Старая Кудья, давно овдовевшая, никак не хотела расстаться с одной из двух дочерей, желая выдать их обеих замуж одновременно, в одну и ту же пятницу.

Гаинде-лев был еще силен и бодр, но вдов и покинут своими детьми, дочерьми и сыновьями, которые жили в других краях, в отведенных им владениях. До глубокой старости лев не может жить один, без подруги, и потому Гаинде искал жену, чтоб не быть одиноким, чтоб было кому почесывать ему голову в знойные полуденные часы отдыха.

И Буки тоже хотел найти себе новую жену. Он бросил семью уже много лун назад, так как трудно было их всех прокормить: Пуло-пастух слишком усердно, с копьем в руке охранял свое стадо, а Малал Лаобе, продавец ступ и калебасов, не отлучался от своих ослов и ходил всегда с тяжелой дубинкой на плече.

Кроме Гаинде и Буки, все остальные звери в этом краю, по доброй воле или по необходимости, жили семьями.

Лёку-зайцу это было известно — ведь он знал все на свете. Знал и то, что дочерям старой Кудьи не терпелось выйти замуж.

И вот Лёк-заяц пошел к старой женщине.

— Бабушка, я могу найти мужей твоим дочерям и даже в один и тот же день, если ты непременно так хочешь.

— Да я тебя, Лёк, всю жизнь благословлять буду! — ответила старая Кудья.

— Только скажу тебе наперед: твои два зятя (если дочери их захотят) — это ночь и день. Один — сама храбрость и чистосердечие; другой — плут и трусишка, да еще кой-что похуже, и ты это знаешь лучше, ибо ты старше меня. Я говорю про Гаинде-льва и Буки-гиену.

— Ну, решать-то будут не дочери, я сама им выберу мужей. А характер и поведение мужа жена должна исправлять или покорно сносить. В моем доме дочери видели достаточно, чтобы понять, что женщина создает семью, воспитывает или перевоспитывает мужа и учит уму-разуму детей.

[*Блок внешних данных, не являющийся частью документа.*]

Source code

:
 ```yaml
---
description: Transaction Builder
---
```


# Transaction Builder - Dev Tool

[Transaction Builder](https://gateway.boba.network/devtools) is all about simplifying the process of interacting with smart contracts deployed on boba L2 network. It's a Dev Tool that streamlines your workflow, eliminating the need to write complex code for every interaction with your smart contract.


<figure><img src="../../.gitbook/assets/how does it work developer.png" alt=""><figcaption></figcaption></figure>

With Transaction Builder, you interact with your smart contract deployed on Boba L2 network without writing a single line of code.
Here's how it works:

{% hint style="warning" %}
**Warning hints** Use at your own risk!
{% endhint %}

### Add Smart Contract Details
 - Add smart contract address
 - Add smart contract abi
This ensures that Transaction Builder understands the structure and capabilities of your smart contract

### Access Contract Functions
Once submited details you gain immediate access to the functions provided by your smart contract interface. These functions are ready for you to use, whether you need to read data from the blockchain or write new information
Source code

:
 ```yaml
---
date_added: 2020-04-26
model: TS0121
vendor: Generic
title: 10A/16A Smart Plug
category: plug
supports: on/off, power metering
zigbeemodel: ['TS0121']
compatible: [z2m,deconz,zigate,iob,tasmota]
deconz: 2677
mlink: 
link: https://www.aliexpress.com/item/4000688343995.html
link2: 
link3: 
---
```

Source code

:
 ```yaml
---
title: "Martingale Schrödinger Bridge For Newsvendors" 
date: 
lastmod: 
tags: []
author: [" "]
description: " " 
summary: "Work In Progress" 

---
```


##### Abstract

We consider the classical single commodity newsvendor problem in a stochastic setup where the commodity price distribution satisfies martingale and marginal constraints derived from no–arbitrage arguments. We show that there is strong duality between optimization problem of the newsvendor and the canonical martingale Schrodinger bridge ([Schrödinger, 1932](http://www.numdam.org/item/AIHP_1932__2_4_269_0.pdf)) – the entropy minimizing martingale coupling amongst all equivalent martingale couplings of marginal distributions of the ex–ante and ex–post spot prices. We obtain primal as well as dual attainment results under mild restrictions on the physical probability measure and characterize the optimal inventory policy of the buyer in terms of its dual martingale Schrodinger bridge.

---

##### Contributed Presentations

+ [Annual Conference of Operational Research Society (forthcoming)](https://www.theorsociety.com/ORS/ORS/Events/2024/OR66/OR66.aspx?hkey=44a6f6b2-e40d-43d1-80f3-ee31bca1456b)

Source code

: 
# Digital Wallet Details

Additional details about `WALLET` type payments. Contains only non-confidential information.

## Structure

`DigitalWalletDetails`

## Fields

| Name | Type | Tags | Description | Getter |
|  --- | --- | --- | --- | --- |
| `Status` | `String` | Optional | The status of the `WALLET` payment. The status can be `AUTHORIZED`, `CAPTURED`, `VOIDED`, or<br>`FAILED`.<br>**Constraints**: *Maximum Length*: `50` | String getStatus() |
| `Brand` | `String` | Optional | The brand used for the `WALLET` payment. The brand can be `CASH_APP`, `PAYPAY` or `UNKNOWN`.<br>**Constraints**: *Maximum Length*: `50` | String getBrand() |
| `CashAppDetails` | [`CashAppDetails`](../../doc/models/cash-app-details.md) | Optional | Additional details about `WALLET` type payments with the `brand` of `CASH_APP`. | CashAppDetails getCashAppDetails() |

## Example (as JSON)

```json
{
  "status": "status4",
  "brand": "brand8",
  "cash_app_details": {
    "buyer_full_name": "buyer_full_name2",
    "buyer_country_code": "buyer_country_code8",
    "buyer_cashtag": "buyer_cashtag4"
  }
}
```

Лёк-заяц пошел к Гаинде-льву, который томился в одиночестве.

— Дядюшка лев, я подыскал тебе жену.

— Правда, Лёк? Жену?

— Да, дядюшка. Это дочь старой Кудьи.

— Вай, вай! Да продлятся твои дни, сын мой!

— Аминь, — смиренно и скромно вставил Лёк-длинные-уши. — Только, дядюшка, дело не сладится так просто, ибо не одного тебя оно касается. В своей великой мудрости ты отлично знаешь, что, и не ввязываясь в драку, можно быть избитым. У твоей будущей жены есть сестра, и надо, чтобы они вышли замуж одновременно, в одну и ту же пятницу, — так хочет их мать.

— Ну и что? — спросил лев.

— А то, что во всей округе не женат только Буки, он и будет твоим свояком.

— Буки? — ахнул Гаинде-лев.

— Да, Буки Н’Джур, гиена.

— Ну ладно, — согласился Гаинде, которому очень хотелось снова видеть свое жилище в порядке и вовремя получать вкусный и сытный обед. — Пусть будет так. Но ты скажи Буки: если по его подлости хоть тень бесчестия падет когда-нибудь на нашу семью, ему не собрать костей.

Лёк побежал искать Буки, а тот как раз бранился со своим потомством, которое наконец напало на его след.

— Пошли все прочь! — фыркал Буки. — Убирайтесь!

— А куда мы пойдем? — плакались дети. — Мать умерла, и мы таскаемся по всей бруссо! У нас больше нет никого!

— У вас есть ноги, и в них ваше спасение! Пошли прочь!

И маленькие Буки ушли. Но не очень далеко.

— Что тебе, Лёк, сын мой? Зачем пожаловал? Что еще узнали твои длинные уши, которые слышат все новости на свете? — спросил Буки, обращаясь к Лёку-зайцу.

— Дядюшка Буки, я подыскал тебе жену.

— Ты что, вздумал надо мной посмеяться?

— Нет, дядюшка, я не вру! Я нашел тебе жену и мать твоим бедным сироткам.

— Не заботься об этих сиротках. Я ищу не мать для них, а жену, женщину для себя самого. Пусть эти сиротки выпутываются сами, как и я в их годы. У них длинные зубы и здоровые желудки… Жену, говоришь?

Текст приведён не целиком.